Top of WORKING DATA
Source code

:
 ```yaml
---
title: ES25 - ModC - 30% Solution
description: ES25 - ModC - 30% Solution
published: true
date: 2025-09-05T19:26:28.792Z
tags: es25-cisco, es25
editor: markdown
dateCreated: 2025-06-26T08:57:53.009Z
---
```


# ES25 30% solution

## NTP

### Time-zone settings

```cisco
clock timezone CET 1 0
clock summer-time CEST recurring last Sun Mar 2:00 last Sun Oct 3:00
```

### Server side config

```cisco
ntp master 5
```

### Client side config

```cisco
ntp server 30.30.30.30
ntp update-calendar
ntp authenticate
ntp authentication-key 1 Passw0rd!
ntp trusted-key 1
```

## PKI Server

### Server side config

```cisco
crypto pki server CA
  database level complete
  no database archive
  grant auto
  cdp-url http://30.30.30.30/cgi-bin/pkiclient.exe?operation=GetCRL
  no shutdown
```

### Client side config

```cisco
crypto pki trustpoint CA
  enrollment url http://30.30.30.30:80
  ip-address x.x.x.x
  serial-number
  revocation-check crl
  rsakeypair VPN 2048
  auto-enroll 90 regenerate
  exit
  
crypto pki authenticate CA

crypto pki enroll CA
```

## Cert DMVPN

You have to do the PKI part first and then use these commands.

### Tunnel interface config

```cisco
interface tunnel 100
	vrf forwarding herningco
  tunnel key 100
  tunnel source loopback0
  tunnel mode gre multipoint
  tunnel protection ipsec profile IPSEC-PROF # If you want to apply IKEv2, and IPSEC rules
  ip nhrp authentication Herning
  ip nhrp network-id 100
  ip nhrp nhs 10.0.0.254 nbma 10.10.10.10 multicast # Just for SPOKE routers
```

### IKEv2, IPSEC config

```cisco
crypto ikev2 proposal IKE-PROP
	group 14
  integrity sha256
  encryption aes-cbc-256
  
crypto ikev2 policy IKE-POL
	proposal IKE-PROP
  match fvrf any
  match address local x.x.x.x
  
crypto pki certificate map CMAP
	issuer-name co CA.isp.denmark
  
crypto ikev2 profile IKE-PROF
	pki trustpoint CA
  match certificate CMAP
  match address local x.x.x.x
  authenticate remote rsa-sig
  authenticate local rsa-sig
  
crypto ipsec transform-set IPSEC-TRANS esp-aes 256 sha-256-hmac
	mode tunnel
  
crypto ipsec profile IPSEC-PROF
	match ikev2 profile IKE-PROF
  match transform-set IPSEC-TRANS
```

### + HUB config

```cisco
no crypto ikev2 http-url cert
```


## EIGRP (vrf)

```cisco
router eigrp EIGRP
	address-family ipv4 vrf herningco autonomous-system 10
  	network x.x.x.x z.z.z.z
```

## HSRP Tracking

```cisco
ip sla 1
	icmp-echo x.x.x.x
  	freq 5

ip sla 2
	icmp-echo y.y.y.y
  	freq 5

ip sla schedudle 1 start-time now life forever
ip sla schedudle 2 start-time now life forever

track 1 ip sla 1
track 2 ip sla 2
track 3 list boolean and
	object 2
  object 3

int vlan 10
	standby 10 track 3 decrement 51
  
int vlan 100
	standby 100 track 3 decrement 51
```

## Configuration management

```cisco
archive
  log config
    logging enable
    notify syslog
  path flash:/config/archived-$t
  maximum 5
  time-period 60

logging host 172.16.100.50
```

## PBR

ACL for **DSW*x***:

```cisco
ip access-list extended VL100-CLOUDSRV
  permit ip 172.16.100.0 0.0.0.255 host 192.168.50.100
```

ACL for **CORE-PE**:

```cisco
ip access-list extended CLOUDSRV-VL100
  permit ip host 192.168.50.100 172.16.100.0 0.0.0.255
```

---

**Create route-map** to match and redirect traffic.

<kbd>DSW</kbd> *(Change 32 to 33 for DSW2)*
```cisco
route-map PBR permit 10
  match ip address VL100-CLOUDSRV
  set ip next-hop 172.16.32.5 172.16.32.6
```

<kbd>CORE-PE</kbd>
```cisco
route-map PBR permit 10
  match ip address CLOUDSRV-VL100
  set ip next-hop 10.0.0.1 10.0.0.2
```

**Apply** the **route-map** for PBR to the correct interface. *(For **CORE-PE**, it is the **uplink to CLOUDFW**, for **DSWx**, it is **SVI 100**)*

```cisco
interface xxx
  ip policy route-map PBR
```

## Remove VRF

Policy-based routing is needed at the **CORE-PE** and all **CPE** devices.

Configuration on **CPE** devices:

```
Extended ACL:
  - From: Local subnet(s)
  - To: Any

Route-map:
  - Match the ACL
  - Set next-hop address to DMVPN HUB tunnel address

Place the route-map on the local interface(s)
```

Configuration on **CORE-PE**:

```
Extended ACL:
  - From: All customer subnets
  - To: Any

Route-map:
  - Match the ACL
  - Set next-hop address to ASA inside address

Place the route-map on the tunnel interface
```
Bottom of WORKING DATA
▶ YOUR OBJECTIVE:
Wherever the string "interface" appears in the entries above, return the line it appears on.

▶ COMPLETED TASK:
### Tunnel interface config
interface tunnel 100
**Apply** the **route-map** for PBR to the correct interface. *(For **CORE-PE**, it is the **uplink to CLOUDFW**, for **DSWx**, it is **SVI 100**)*
interface xxx
Place the route-map on the local interface(s)
Place the route-map on the tunnel interface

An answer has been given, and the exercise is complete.